Los motivos por los que existen elementos verticales de gran formato en las ciudades obedece sin duda a que van desde el deseo de mostrar fuerza y poderío hasta satisfacer necesidades vitales, como propiciar que el agua de uso público llegue hasta los hogares de los habitantes de diferentes barrios.
Tratándose del agua, la necesidad de llevarla impulsada a sus destinatarios, está ligada, casi siempre con lograr un determinado impulso gracias a la presión que se genera al proyectar el torrente con la fuerza, ya sea de la gravedad o de la propulsión mecánica que se alcance.
Las instalaciones para estos fines suelen ser altas y bastante feas como para buscar la manera de no tener que verlas cotidianamente. Estos motivos tan prosaicos, frecuentemente, nos llevan a buscar soluciones estéticas que acaban por convertirse en icónicas a lo largo del tiempo porque esas instalaciones llegan a representar la fuerza y poderío de los que hablábamos al inicio de estas líneas.
Cierto es que estos hitos en las ciudades son frecuentes y se integran al contexto con gran facilidad. Recuerdo, y no solamente se trata de instalaciones hidráulicas, las torres de San Gimignano en la región de la Toscana, muy cerca de Siena en Italia. Torres tan medievales y hermosas fueron pausa obligada en las peregrinaciones a Roma y resguardo para defenderse de las agresiones del pueblo turco, que con el tiempo se han convertido en un espacio cultural para exhibir obras de arte.
O la Torre de Hércules, último faro romano en el mundo que dirige el tráfico marítimo. Y las muchas catedrales medievales que han competido con la altura de sus torres en el horizonte europeo, basten unos ejemplos para recordar: Saint Paul, en Londres, o Kölner, en Alemania.

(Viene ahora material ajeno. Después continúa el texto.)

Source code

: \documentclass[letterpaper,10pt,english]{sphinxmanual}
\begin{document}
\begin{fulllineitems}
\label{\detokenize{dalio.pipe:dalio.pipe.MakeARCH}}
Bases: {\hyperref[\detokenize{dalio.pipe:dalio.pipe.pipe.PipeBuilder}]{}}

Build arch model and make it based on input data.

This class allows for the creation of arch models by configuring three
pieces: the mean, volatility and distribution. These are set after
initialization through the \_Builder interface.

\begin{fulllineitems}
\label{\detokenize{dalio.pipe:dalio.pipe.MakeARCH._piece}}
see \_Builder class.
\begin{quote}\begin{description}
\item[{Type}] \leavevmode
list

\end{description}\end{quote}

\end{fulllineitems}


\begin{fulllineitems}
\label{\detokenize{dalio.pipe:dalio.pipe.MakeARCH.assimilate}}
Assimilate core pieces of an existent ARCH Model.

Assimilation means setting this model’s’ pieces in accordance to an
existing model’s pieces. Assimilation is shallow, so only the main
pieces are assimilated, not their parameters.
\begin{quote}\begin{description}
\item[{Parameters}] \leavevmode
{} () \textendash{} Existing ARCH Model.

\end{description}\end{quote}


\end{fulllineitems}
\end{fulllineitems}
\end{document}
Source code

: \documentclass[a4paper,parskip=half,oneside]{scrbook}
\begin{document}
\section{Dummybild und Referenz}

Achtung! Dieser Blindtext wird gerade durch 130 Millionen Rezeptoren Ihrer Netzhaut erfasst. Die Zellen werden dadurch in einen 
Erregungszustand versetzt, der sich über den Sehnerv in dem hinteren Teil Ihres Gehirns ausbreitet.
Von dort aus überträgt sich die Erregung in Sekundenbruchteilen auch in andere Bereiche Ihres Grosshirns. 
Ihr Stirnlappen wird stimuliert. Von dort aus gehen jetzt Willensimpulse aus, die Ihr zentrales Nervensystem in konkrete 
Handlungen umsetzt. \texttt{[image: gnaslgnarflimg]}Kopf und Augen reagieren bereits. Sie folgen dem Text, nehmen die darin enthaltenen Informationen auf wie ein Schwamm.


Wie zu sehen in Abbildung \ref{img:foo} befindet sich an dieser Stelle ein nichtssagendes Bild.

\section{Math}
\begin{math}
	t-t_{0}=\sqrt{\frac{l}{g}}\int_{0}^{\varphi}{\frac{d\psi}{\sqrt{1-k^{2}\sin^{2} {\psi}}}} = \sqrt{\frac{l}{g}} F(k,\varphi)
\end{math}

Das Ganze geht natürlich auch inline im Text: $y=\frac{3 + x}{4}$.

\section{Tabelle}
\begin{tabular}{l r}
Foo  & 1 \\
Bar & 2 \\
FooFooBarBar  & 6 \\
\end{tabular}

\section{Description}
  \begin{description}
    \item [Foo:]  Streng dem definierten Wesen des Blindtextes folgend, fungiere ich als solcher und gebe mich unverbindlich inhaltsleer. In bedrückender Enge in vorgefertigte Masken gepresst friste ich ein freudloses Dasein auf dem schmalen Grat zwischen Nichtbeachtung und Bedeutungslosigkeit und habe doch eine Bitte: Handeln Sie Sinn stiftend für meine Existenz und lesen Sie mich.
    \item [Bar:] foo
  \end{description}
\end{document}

Es como si las ciudades buscaran sus distintivos. Para nosotros el ejemplo más nutrido aunque no tan alto en la ciudad de México es la Columna de la Independencia con nuestro bien amado Ángel, que custodia todas las marchas sin prejuicios o la Torre Latinoamericana, que fue el primer rascacielos mexicano y ahora la Torre Mayor y todo lo que vendrá como eco de lo que sucede en Dubai y aquellos tan árabes lares que están llegando a la exagerada dimensión de más de un kilómetro de altura, que en un par de años seguirán vigentes.

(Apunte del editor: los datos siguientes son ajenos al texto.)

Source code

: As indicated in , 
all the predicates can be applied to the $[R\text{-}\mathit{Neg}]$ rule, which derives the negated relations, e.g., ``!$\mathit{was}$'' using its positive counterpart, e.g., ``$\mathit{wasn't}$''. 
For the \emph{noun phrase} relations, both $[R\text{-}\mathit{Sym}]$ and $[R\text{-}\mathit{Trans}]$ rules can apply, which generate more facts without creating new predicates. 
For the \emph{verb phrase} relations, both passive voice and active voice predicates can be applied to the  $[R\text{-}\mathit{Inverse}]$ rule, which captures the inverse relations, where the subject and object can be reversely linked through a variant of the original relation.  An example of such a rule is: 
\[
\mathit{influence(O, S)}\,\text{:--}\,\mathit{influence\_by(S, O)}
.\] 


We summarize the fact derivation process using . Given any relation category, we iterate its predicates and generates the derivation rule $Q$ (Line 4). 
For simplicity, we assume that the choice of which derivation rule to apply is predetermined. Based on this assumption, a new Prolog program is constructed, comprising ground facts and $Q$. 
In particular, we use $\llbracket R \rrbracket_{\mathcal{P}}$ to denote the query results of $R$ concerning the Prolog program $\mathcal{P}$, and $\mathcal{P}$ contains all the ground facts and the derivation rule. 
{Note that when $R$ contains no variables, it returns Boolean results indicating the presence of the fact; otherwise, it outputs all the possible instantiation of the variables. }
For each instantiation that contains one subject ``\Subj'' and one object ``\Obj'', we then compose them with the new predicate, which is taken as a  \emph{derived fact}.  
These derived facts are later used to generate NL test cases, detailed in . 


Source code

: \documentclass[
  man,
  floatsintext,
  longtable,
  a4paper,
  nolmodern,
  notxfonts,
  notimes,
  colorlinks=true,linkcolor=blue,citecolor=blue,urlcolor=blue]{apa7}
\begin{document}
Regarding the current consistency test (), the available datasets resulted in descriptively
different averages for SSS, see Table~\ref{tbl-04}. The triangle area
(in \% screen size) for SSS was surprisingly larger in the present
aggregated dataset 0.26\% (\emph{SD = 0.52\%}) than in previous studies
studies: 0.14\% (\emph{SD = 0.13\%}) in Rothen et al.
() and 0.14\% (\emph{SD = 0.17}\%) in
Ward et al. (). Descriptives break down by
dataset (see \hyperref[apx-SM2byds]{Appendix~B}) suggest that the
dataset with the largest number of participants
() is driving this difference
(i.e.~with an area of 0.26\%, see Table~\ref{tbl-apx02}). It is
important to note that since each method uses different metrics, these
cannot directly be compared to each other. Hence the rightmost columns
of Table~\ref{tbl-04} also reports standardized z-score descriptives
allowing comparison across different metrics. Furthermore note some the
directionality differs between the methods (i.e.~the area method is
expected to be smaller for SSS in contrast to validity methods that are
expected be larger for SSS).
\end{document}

Pero quiero reconocer la riqueza de nuestras torres tan simbólicas y entrañables: Las Torres de Satélite, que estamos tan acostumbrados a ellas y que no obstante, pocos nos detenemos a pensar qué hacen allí. Pues originalmente se pensaron porque con la nueva creación del gran fraccionamiento conocido como Ciudad Satélite, que era enorme para su época, iba a necesitar ayuda mecánica para hacer llegar el agua a todas las viviendas programadas y se necesitaba la presión del chorro para lograr que llegara a buen fin en la superficie. Si se hubiera hecho una instalación común habría sido realmente horrenda.
Con el reto de quitarle lo feo a las instalaciones se convocó a dos grandes artistas mexicanos; uno de ellos, maestro del espacio: Luis Barragán el gran arquitecto ganador del Premio Pritzker y Mathías Goeritz, su colaborador y amigo, artista plástico, quienes además “invitaron al pastel” al colorista más importante de su tiempo, esteta y gran artista popular Chucho Reyes, quien era el mago de la tradición y el color.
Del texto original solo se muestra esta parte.